• YOUR INSTRUCTIONS
Extract all lines in the data that contain the word "props".
■ ■ ■
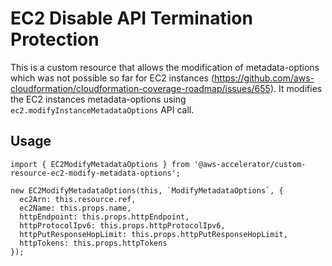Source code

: # EC2 Disable API Termination Protection

This is a custom resource that allows the modification of metadata-options which was not possible so far for EC2 
instances (https://github.com/aws-cloudformation/cloudformation-coverage-roadmap/issues/655).
It modifies the EC2 instances metadata-options using `ec2.modifyInstanceMetadataOptions` API call.

## Usage

    import { EC2ModifyMetadataOptions } from '@aws-accelerator/custom-resource-ec2-modify-metadata-options';

    new EC2ModifyMetadataOptions(this, `ModifyMetadataOptions`, {
      ec2Arn: this.resource.ref,
      ec2Name: this.props.name,
      httpEndpoint: this.props.httpEndpoint,
      httpProtocolIpv6: this.props.httpProtocolIpv6,
      httpPutResponseHopLimit: this.props.httpPutResponseHopLimit,
      httpTokens: this.props.httpTokens
    });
■ ■ ■
• ANSWER FOR THE TASK
      ec2Name: this.props.name,
      httpEndpoint: this.props.httpEndpoint,
      httpProtocolIpv6: this.props.httpProtocolIpv6,
      httpPutResponseHopLimit: this.props.httpPutResponseHopLimit,
      httpTokens: this.props.httpTokens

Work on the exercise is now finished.